Terrorist Arakan Army Arrests Two of Its Own Fleeing Fighters in Maungdaw Internal Breakdown Exposed

terrorist aa

Maungdaw, Arakan State

The Terrorist Arakan Army (AA) arrested two of its own fighters in Maungdaw Township on April 1, after a group of 12 armed AA members fled a camp in Buthidaung Township. The incident exposes a deepening internal breakdown within the terrorist organization’s command structure across occupied Arakan.

Local sources confirmed that the 12 fighters escaped from an AA camp in Buthidaung, taking weapons with them. Following the escape, AA intelligence units launched a covert manhunt across both Buthidaung and Maungdaw territories. Consequently, the operation revealed how desperately the terrorist group scrambled to contain its own collapse from within.

At approximately 12:30 a.m., AA operatives arrested the first fugitive fighter in Mingalar Gyi village, Maungdaw Township. Local sources identified him as a Rohingya man reportedly the son of a man known as U Basir, believed to have links to a local group. He was carrying a firearm at the time of his arrest. Moreover, his arrest underscores how the Terrorist AA coerces and weaponizes Rohingya individuals as expendable foot soldiers within its armed ranks.

At that point, only one of the 12 escaped fighters had been captured. The remaining 11 fighters remained at large, armed and unaccounted for across Arakan. The Terrorist AA’s inability to control its own personnel reflects a structure held together by fear rather than loyalty.

Later the same day, at approximately 12:03 p.m., AA operatives arrested a second fugitive in Shwe Zar village. Sources identified this fighter as an ethnic Rakhine. Consequently, the arrests together reveal the AA’s multi-ethnic recruitment machinery drafting both Rohingya and Rakhine individuals into its violent operations.

The Terrorist AA’s intelligence unit is currently interrogating both detained men. Search operations continue to locate and arrest the remaining 11 fugitives.

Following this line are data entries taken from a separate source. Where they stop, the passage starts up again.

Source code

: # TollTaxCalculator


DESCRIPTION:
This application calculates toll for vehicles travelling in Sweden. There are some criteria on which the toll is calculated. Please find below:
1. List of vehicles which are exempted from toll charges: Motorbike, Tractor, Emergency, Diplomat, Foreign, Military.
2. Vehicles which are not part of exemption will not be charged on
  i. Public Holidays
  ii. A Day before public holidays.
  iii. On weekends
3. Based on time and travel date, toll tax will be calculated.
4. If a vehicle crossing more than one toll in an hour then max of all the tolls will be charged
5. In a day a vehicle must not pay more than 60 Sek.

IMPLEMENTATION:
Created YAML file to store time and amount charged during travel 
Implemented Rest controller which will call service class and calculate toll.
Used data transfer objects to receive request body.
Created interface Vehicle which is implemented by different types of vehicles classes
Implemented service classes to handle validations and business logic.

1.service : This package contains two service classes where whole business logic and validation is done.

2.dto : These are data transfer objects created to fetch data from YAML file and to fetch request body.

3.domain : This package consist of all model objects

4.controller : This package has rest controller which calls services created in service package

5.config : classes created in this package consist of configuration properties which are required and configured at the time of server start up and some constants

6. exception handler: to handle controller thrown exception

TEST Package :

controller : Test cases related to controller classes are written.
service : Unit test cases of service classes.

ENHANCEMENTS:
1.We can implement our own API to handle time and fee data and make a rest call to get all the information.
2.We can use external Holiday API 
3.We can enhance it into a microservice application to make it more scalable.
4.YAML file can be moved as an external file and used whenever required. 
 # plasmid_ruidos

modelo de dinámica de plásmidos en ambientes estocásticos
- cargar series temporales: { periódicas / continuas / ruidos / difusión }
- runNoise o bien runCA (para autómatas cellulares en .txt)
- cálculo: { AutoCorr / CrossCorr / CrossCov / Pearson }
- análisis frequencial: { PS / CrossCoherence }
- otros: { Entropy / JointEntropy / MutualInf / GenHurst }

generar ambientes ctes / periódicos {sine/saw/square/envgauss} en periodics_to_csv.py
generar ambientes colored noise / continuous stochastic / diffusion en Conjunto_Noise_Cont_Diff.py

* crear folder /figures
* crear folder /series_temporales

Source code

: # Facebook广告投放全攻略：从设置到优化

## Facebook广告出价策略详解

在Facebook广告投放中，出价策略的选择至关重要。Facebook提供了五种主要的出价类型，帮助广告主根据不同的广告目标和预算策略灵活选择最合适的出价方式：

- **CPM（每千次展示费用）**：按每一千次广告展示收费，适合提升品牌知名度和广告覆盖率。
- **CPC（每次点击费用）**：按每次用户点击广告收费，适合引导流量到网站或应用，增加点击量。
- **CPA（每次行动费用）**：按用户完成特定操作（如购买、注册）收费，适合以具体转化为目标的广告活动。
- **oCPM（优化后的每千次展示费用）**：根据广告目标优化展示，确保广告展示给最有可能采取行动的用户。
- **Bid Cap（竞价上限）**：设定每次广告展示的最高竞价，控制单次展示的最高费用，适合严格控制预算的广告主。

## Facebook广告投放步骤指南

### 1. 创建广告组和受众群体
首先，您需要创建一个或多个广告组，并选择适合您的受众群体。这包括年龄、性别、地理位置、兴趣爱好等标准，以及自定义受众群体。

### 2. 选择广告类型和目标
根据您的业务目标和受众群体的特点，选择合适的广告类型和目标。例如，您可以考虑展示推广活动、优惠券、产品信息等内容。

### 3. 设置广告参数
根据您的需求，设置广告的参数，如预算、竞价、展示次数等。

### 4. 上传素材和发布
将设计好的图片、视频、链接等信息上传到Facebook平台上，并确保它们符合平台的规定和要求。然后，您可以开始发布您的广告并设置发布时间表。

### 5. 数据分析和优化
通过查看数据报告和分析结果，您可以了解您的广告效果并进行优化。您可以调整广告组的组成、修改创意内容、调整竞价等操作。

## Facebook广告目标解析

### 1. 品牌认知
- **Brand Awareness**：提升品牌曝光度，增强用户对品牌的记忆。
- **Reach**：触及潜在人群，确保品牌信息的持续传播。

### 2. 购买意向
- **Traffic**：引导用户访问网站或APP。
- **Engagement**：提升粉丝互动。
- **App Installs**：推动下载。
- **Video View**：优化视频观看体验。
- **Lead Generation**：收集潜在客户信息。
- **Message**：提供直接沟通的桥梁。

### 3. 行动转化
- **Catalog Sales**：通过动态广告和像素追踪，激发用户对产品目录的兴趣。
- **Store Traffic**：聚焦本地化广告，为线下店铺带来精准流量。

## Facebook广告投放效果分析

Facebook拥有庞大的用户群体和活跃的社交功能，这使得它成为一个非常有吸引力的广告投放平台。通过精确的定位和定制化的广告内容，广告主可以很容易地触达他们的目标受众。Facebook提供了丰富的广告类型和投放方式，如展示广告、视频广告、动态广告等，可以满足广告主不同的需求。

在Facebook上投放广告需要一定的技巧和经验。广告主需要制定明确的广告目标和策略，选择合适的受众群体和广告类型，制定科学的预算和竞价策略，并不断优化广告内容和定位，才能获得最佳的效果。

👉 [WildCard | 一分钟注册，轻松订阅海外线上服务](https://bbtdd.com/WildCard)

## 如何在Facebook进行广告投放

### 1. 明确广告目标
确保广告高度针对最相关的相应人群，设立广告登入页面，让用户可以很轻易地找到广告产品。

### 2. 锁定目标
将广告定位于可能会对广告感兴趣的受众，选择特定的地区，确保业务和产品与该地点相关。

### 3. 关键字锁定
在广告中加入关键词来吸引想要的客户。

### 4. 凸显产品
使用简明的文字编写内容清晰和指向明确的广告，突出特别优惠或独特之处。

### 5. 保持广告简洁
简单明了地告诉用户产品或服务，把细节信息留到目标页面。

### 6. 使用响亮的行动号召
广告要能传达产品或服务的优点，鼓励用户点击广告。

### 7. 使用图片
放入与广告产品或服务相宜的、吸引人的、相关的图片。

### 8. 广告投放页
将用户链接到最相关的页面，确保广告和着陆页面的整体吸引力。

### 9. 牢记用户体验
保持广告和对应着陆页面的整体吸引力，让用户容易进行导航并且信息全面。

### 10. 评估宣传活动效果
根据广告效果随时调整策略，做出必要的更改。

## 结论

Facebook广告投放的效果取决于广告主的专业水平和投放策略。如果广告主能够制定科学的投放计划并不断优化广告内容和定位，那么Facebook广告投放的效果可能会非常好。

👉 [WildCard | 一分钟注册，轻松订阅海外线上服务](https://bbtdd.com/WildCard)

However, the ability of a dozen armed fighters to escape simultaneously points to significant morale collapse and organizational fracture within the AA’s operational command.

The Rohingya civilian population of Maungdaw and Buthidaung bear the heaviest burden of the Terrorist AA’s instability. Moreover, as the AA deploys Rohingya men as combatants often under duress the international community must recognize this recruitment pattern as a form of coerced conscription. The armed escape of 12 fighters signals not just a security incident but a deeper crisis of legitimacy within the Terrorist Arakan Army’s genocidal campaign across Arakan State.

Further developments are expected as the AA’s manhunt for its remaining 11 escaped fighters continues. The situation demands urgent international scrutiny of the Terrorist Arakan Army’s internal structure, forced recruitment practices, and its escalating instability across the occupied territories of Arakan.